(DATA RECORDS):

*** Block opens ***

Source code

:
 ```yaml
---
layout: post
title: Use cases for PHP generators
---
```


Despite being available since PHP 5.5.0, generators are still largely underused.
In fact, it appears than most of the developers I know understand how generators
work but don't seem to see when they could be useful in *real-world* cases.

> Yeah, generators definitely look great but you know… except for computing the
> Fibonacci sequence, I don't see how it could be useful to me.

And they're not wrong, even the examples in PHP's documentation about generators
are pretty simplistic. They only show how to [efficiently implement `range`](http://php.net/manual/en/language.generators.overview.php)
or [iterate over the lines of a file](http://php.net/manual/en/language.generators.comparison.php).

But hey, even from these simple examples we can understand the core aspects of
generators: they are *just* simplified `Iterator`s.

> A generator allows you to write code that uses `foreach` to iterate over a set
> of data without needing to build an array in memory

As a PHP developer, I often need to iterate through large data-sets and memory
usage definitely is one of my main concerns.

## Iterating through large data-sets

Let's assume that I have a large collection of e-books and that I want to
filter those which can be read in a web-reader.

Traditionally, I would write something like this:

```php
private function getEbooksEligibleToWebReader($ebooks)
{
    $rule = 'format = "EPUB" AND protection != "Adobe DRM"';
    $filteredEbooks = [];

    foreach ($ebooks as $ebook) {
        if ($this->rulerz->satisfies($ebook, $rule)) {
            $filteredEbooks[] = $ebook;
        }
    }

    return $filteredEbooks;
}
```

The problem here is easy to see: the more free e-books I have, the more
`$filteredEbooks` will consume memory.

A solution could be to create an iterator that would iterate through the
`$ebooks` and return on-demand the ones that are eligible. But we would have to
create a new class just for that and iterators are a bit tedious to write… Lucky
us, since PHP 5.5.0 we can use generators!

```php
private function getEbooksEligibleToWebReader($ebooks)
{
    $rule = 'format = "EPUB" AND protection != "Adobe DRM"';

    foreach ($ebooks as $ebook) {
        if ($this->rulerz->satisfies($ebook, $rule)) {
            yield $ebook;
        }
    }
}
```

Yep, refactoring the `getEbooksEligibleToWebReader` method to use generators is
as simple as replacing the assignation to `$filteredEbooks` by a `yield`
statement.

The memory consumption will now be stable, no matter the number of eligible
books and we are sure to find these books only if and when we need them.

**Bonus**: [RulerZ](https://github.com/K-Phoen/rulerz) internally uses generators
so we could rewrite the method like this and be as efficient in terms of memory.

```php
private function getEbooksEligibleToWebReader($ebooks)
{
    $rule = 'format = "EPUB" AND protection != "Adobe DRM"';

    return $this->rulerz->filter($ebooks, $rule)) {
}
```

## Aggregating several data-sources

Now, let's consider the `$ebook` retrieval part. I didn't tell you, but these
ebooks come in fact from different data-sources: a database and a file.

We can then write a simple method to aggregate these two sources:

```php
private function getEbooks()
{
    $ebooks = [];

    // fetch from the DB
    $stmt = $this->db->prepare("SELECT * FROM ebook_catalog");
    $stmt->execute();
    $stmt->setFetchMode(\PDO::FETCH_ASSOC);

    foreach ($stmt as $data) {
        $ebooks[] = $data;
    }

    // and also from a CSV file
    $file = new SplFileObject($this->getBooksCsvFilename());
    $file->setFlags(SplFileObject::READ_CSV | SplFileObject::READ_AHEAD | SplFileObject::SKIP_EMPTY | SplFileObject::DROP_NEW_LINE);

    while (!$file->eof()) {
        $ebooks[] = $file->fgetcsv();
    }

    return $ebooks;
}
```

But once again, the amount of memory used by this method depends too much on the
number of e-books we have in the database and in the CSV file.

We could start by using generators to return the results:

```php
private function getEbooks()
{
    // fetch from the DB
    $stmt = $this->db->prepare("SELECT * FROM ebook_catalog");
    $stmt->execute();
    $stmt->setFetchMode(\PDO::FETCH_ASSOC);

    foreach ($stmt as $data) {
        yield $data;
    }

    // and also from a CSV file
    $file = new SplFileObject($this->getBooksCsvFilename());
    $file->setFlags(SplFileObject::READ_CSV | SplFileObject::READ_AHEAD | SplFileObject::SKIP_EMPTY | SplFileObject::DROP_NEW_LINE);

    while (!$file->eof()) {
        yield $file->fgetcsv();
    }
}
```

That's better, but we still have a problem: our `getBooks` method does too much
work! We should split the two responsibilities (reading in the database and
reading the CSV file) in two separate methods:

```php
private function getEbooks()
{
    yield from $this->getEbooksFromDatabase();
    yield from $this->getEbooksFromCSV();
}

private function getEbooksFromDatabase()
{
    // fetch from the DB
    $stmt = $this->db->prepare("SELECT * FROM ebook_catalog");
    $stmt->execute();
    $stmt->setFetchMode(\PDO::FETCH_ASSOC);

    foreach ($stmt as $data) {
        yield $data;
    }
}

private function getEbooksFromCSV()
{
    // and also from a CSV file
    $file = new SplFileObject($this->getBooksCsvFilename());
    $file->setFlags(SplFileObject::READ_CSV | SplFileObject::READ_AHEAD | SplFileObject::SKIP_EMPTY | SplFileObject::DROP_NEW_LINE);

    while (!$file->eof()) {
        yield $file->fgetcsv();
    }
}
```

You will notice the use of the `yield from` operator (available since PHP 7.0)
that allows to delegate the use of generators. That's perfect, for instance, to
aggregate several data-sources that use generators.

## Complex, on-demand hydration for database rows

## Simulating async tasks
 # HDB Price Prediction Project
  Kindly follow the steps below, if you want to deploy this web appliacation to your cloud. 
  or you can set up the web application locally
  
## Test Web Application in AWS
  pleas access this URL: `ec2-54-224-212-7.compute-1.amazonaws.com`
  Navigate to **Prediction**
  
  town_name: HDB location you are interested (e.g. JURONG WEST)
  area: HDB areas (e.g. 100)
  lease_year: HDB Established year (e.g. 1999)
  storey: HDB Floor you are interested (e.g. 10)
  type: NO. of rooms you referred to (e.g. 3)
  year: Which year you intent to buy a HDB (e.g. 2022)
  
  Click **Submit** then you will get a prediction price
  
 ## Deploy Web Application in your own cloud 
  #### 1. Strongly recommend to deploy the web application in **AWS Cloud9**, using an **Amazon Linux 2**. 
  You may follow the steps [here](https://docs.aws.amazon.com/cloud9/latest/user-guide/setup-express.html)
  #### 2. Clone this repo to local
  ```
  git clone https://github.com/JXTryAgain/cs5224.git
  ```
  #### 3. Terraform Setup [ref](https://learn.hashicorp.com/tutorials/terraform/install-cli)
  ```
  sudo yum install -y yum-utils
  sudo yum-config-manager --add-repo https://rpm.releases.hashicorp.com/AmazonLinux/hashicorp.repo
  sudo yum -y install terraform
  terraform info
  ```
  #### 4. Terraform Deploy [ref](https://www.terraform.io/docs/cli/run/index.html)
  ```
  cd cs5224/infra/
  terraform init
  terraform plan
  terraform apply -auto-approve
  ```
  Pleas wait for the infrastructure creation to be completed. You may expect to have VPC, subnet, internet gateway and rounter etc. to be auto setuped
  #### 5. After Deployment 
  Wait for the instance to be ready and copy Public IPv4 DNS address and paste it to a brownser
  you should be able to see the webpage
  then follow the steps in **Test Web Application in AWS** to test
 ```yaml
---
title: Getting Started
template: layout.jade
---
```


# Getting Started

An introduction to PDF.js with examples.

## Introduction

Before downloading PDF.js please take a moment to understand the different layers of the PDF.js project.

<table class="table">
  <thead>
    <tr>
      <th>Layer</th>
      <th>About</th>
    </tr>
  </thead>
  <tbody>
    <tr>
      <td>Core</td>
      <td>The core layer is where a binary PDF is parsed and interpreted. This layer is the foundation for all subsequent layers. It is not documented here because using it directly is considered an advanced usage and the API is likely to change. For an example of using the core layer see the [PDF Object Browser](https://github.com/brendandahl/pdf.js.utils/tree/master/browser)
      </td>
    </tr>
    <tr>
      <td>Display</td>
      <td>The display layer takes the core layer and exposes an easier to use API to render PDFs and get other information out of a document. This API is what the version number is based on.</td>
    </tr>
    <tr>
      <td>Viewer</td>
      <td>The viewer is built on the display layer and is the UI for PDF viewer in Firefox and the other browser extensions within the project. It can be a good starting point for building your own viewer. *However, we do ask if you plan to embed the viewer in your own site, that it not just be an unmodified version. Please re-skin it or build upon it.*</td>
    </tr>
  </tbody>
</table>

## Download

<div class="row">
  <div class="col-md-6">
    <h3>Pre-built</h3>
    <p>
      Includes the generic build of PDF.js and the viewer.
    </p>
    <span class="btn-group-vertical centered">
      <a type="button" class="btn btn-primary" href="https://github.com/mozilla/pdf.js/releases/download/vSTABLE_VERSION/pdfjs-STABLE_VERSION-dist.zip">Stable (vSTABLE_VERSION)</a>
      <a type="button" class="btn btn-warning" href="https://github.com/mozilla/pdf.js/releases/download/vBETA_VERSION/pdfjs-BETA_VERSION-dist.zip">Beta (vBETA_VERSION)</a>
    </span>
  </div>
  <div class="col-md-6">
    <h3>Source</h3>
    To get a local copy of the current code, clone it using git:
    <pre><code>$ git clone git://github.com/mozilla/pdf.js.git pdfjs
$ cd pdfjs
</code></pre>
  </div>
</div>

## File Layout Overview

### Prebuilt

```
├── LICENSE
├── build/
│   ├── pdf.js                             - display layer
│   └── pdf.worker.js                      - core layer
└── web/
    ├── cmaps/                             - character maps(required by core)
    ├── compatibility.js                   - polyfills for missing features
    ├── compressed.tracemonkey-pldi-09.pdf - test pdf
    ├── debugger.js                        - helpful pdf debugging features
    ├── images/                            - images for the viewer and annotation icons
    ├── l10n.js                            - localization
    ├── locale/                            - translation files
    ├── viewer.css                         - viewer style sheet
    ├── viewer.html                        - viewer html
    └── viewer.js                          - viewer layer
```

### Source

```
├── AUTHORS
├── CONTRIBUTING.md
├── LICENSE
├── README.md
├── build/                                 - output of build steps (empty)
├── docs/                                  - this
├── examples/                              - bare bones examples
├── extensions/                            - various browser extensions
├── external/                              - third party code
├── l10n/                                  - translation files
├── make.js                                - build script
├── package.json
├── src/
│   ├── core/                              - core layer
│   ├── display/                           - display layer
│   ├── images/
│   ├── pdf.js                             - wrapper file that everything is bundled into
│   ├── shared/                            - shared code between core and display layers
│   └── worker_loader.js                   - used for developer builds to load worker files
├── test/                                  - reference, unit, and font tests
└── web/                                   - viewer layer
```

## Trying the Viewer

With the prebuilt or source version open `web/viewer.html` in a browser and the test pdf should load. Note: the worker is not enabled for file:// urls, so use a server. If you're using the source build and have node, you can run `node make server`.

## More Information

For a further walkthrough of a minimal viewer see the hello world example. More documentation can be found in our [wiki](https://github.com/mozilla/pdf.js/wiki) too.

*** Block closes ***

(EXERCISE PROMPT): The response must consist solely of the lines from the first line of the entries through the line containing "create a new", repeated exactly.

(THE COMPLETED TASK):
Source code

:
 ```yaml
---
layout: post
title: Use cases for PHP generators
---
```


Despite being available since PHP 5.5.0, generators are still largely underused.
In fact, it appears than most of the developers I know understand how generators
work but don't seem to see when they could be useful in *real-world* cases.

> Yeah, generators definitely look great but you know… except for computing the
> Fibonacci sequence, I don't see how it could be useful to me.

And they're not wrong, even the examples in PHP's documentation about generators
are pretty simplistic. They only show how to [efficiently implement `range`](http://php.net/manual/en/language.generators.overview.php)
or [iterate over the lines of a file](http://php.net/manual/en/language.generators.comparison.php).

But hey, even from these simple examples we can understand the core aspects of
generators: they are *just* simplified `Iterator`s.

> A generator allows you to write code that uses `foreach` to iterate over a set
> of data without needing to build an array in memory

As a PHP developer, I often need to iterate through large data-sets and memory
usage definitely is one of my main concerns.

## Iterating through large data-sets

Let's assume that I have a large collection of e-books and that I want to
filter those which can be read in a web-reader.

Traditionally, I would write something like this:

```php
private function getEbooksEligibleToWebReader($ebooks)
{
    $rule = 'format = "EPUB" AND protection != "Adobe DRM"';
    $filteredEbooks = [];

    foreach ($ebooks as $ebook) {
        if ($this->rulerz->satisfies($ebook, $rule)) {
            $filteredEbooks[] = $ebook;
        }
    }

    return $filteredEbooks;
}
```

The problem here is easy to see: the more free e-books I have, the more
`$filteredEbooks` will consume memory.

A solution could be to create an iterator that would iterate through the
`$ebooks` and return on-demand the ones that are eligible. But we would have to
create a new class just for that and iterators are a bit tedious to write… Lucky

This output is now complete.